China now holds two seemingly contradictory titles: It creates the most greenhouse gas pollution of any country, and it has developed more renewable energy than any country.
It is the largest producer of wind turbines, followed by the United States and Germany. It produces the most photovoltaic solar panels. It has shut down inefficient old manufacturing plants. And the agreement it announced Wednesday follows other ambitious — and largely successful — long-range planning goals to cut carbon.
Those goals started in 2006, when the central government became nervous about the consequences of the country’s fourfold expansion of energy consumption in the previous two decades. Those consequences included choking air pollution and degradation of the environment.

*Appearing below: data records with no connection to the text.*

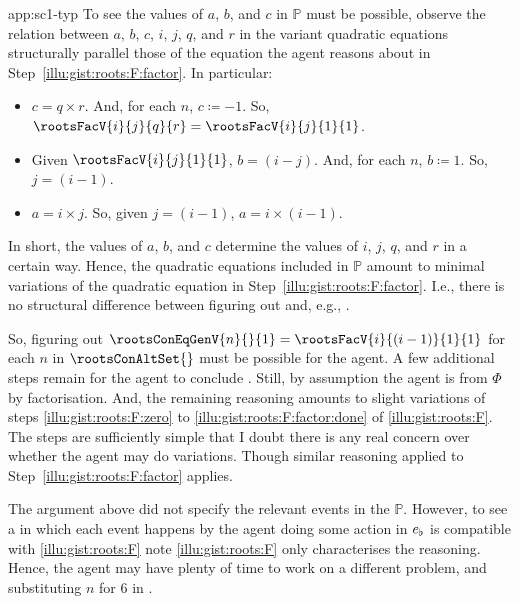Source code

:\begin{note}
\begin{dets}{app:sc1-typ}
    \noindent%
    To see the values of \(a\), \(b\), and \(c\) in \(\mathbb{P}\) must be possible, observe the relation between \(a\), \(b\), \(c\), \(i\), \(j\), \(q\), and \(r\) in the variant quadratic equations structurally parallel those of the equation the agent reasons about in Step~\ref{illu:gist:roots:F:factor}.
    In particular:
    \begin{itemize}
    \item
      \(c = q \times r\).
      And, for each \(n\), \(c \coloneq -1\).
      So, \(\rootsFacV{i}{j}{q}{r} =\rootsFacV{i}{j}{1}{1}\).
    \item
      Given \(\rootsFacV{i}{j}{1}{1}\), \(b = (i - j)\).
      And, for each \(n\), \(b \coloneq 1\).
      So, \(j = (i - 1)\).
    \item
      \(a = i \times j\).
      So, given \(j = (i - 1)\), \(a = i \times (i - 1)\).
    \end{itemize}
    In short, the values of \(a\), \(b\), and \(c\) determine the values of \(i\), \(j\), \(q\), and \(r\) in a certain way.
    Hence, the quadratic equations included in \(\mathbb{P}\) amount to minimal variations of the quadratic equation in Step~\ref{illu:gist:roots:F:factor}.
    I.e., there is no structural difference between figuring out  and, e.g., .
    \smallskip

    \noindent%
    So, figuring out \(\rootsConEqGenV{n}{}{1} = \rootsFacV{i}{(i - 1)}{1}{1}\) for each \(n\) in \(\rootsConAltSet{}\) must be possible for the agent.
    A few additional steps remain for the agent to conclude .
    Still, by assumption the agent is \tCV{}  from \(\Phi\) by factorisation.
    And, the remaining reasoning amounts to slight variations of steps \ref{illu:gist:roots:F:zero} to \ref{illu:gist:roots:F:factor:done} of \autoref{illu:gist:roots:F}.
    The steps are sufficiently simple that I doubt there is any real concern over whether the agent may do variations.
    Though similar reasoning applied to Step~\ref{illu:gist:roots:F:factor} applies.
    \medskip

    \noindent%
    The argument above did not specify the relevant events in the \tpro{} \(\mathbb{P}\).
    However, to see a \tpro{} in which each event happens by the agent doing some action in \(e\sb{\flat}\) is compatible with \autoref{illu:gist:roots:F} note \autoref{illu:gist:roots:F} only characterises the \agents{} reasoning.
    Hence, the agent may have plenty of time to work on a different problem, and substituting \(n\) for \(6\) in \rootsConEq{}.
  \end{dets}
\end{note}



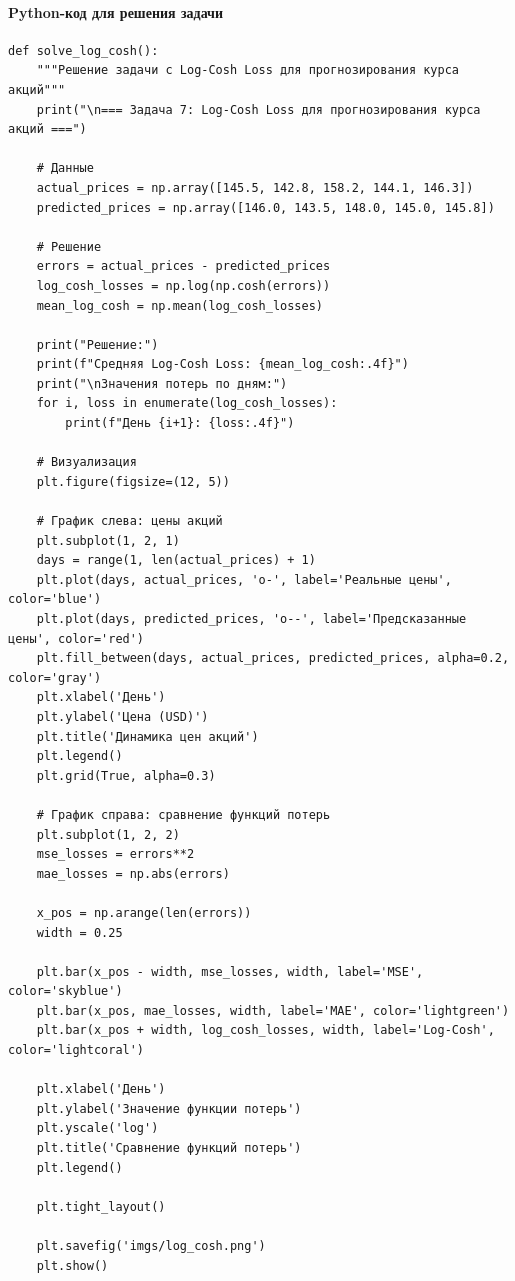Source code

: \paragraph*{Python-код для решения задачи}
\begin{verbatim}
def solve_log_cosh():
    """Решение задачи с Log-Cosh Loss для прогнозирования курса акций"""
    print("\n=== Задача 7: Log-Cosh Loss для прогнозирования курса акций ===")
    
    # Данные
    actual_prices = np.array([145.5, 142.8, 158.2, 144.1, 146.3])
    predicted_prices = np.array([146.0, 143.5, 148.0, 145.0, 145.8])
    
    # Решение
    errors = actual_prices - predicted_prices
    log_cosh_losses = np.log(np.cosh(errors))
    mean_log_cosh = np.mean(log_cosh_losses)
    
    print("Решение:")
    print(f"Средняя Log-Cosh Loss: {mean_log_cosh:.4f}")
    print("\nЗначения потерь по дням:")
    for i, loss in enumerate(log_cosh_losses):
        print(f"День {i+1}: {loss:.4f}")
    
    # Визуализация
    plt.figure(figsize=(12, 5))
    
    # График слева: цены акций
    plt.subplot(1, 2, 1)
    days = range(1, len(actual_prices) + 1)
    plt.plot(days, actual_prices, 'o-', label='Реальные цены', color='blue')
    plt.plot(days, predicted_prices, 'o--', label='Предсказанные цены', color='red')
    plt.fill_between(days, actual_prices, predicted_prices, alpha=0.2, color='gray')
    plt.xlabel('День')
    plt.ylabel('Цена (USD)')
    plt.title('Динамика цен акций')
    plt.legend()
    plt.grid(True, alpha=0.3)
    
    # График справа: сравнение функций потерь
    plt.subplot(1, 2, 2)
    mse_losses = errors**2
    mae_losses = np.abs(errors)
    
    x_pos = np.arange(len(errors))
    width = 0.25
    
    plt.bar(x_pos - width, mse_losses, width, label='MSE', color='skyblue')
    plt.bar(x_pos, mae_losses, width, label='MAE', color='lightgreen')
    plt.bar(x_pos + width, log_cosh_losses, width, label='Log-Cosh', color='lightcoral')
    
    plt.xlabel('День')
    plt.ylabel('Значение функции потерь')
    plt.yscale('log')
    plt.title('Сравнение функций потерь')
    plt.legend()
    
    plt.tight_layout()
    
    plt.savefig('imgs/log_cosh.png')
    plt.show()
\end{verbatim}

More to the point, the government began to see the regular protests over pollution in the cities and the countryside as a potential threat to its rule. And the political class — as well as their wives and children — are subjected equally to air pollution that in Beijing has soared to 20 times the World Health Organization safety standards.
The government in 2006 announced a 20 percent reduction in per-person energy use by 2010, and as that goal neared completion, it announced in 2009 a further 40 to 45 percent reduction in per-person carbon emissions by 2020.
The central government also has ordered a tenfold increase in nuclear power, a jump to 150 gigawatts from 3 gigawatts in wind power over 15 years, a tripling of solar power capacity to 70 gigawatts by 2017, and a massive expansion of hydro power. In the agreement announced Wednesday, China pledged to get 20 percent of its energy from nonpolluting sources by 2030, double its current proportion.
It is dabbling with several experimental cap-and-trade schemes, and has debated the possibility of adopting a game-changing carbon tax as a national strategy.
These are not paper tiger goals. China came very close to meeting its targets in 2010 by ordering the closure of factories and demanding higher auto fuel efficiency. China experts say that is one reason not to underestimate the country’s ability to meet ambitious goals: It can simply order compliance without running afoul of a recalcitrant Republican Congress.
This is not to suggest the map of China should be painted climate-friendly green. In a magnified version of President Obama’s “all of the above” energy strategy, China is pushing ahead with construction of coal plants at a rate of one new plant every 10 days. It is eyeing what could be enormous shale gas fields.
Some of its ambitious conservation goals will be undermined by local industry officials who still are rewarded for exceeding production targets, not saving energy. And persistent corruption and manufacturing shortcomings may be obstacles; there are reports of fields of wind turbines standing idle because they do not work or aren’t connected to a grid.
But if China achieves only part of its potential, the result could be dramatic. With wind power alone, China theoretically could provide many multiples of the energy it now consumes.
The question, as Chris P. Nielson, executive director of the China Project at Harvard, put it in a New York Times op-ed last year, is whether China will win the battles but not the war on greenhouse gas emissions. It may be that the country’s economic growth has too much momentum, and the challenges of atmospheric change are too daunting, for anyone to stop the storm of climate change.